It's the same with paper. If I show up to your store with a note and tell you
it's worth x amount, a third party who we both trust has to back up that that
note is indeed worth that value.

You're solution, which isn't really a solution at all, is to just have the
government take the place of that third party. This is replacing a free market
with a coercive monopoly, and carries with it the same repercussions as any
other type of anti-free-market regulation.

Now we both still agree to treat my note or gold as having x value because it
is endorsed by a third party, but now we choose this third party not out of
trust, but because there really isn't much of a choice.

So now that there aren't any competing currencies, innovations like the ones
you mentioned will happen much slower, and since maintaining our trust is no
longer needed, the criteria for ensuring that a certain paper note or gold
piece actually has it's claimed value will be much less strict.

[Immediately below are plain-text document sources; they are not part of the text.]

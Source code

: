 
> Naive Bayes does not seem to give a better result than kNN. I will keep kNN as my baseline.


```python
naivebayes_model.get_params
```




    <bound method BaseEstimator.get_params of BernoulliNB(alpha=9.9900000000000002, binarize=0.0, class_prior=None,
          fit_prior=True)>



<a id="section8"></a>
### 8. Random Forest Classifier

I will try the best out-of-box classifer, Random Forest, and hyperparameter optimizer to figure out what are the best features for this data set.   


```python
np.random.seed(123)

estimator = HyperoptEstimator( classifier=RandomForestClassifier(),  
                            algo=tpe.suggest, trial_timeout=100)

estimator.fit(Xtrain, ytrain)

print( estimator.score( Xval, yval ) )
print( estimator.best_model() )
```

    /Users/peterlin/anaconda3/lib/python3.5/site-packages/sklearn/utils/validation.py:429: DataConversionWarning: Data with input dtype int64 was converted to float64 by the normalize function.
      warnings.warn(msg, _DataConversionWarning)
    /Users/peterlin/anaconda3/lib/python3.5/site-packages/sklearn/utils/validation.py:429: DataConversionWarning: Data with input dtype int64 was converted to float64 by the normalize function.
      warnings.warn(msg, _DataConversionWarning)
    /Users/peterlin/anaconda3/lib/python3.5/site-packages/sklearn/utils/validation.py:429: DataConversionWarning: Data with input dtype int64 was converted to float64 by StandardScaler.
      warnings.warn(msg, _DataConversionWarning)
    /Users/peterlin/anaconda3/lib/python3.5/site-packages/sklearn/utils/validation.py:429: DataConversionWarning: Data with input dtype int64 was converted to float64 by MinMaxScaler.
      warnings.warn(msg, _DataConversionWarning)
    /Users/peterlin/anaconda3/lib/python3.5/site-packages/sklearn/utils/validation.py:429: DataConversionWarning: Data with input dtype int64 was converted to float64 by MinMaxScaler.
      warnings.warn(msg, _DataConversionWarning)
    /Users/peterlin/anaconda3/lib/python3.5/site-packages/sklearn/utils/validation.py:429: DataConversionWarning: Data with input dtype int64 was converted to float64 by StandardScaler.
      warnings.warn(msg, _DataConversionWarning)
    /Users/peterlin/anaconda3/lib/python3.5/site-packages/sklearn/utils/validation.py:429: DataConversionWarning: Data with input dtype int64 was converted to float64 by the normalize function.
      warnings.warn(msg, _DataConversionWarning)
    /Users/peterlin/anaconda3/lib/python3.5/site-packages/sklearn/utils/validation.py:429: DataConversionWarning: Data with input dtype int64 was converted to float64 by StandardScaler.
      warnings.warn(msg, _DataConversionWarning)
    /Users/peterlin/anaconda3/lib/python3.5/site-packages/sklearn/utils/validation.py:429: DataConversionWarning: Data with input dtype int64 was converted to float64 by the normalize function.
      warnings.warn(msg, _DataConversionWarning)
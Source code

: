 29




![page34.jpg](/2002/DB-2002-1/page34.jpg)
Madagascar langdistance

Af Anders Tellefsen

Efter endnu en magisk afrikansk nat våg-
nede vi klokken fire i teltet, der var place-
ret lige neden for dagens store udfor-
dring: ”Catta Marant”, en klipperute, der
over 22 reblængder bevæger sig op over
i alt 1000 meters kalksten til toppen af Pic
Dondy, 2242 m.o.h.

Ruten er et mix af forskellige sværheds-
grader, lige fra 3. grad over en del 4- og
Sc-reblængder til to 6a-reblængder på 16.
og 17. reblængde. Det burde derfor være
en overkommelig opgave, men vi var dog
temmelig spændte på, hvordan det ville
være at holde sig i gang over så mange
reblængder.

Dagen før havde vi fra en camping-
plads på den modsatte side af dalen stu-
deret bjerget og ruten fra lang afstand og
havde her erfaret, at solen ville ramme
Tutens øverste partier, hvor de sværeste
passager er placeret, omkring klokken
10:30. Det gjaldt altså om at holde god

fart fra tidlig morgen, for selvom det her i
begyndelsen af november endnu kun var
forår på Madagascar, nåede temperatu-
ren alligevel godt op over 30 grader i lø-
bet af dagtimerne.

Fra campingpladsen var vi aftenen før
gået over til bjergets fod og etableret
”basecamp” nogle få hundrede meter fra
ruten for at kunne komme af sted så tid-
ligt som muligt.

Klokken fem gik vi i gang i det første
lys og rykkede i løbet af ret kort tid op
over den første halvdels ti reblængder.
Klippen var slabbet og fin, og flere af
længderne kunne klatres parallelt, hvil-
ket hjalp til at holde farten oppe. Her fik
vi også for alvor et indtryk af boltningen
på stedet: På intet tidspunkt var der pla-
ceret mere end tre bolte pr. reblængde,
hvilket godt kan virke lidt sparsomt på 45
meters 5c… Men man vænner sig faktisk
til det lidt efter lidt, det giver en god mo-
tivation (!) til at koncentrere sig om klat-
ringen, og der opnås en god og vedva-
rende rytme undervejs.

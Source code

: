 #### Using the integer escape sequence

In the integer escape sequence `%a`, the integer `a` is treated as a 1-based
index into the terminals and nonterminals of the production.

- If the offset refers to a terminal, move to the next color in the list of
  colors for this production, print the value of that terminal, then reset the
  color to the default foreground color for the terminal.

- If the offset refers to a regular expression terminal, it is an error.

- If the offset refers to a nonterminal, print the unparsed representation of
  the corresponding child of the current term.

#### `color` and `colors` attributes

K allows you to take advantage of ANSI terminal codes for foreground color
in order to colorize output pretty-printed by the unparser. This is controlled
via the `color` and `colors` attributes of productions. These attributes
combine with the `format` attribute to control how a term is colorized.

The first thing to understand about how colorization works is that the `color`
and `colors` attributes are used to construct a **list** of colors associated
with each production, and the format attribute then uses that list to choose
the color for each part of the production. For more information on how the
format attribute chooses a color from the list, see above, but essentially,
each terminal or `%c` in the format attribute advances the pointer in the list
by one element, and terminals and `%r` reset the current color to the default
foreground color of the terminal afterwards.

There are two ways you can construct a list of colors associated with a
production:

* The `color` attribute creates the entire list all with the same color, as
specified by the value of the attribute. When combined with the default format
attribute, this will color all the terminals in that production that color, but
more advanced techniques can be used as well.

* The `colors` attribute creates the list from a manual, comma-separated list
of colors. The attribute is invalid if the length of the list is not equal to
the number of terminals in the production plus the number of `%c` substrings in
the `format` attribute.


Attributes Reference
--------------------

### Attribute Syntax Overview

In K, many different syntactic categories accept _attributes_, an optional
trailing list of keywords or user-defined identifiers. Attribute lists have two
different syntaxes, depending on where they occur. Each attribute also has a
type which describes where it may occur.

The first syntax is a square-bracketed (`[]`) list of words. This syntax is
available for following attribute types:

Now the currency-regulator can do things like print too many paper bills,
devaluing bills individually, while putting the value of the newly printed
bills right into their pocket--and without repercussion.

And I think that's only the tip of the iceberg. Regulating currency is no
different than regulating telephone lines or corn.

You said "You can't have a free market if you don't have a viable marketplace
to begin with", but government regulated currency isn't a viable marketplace
at all, and you really can't build a free market on top of an unfree one
anyways.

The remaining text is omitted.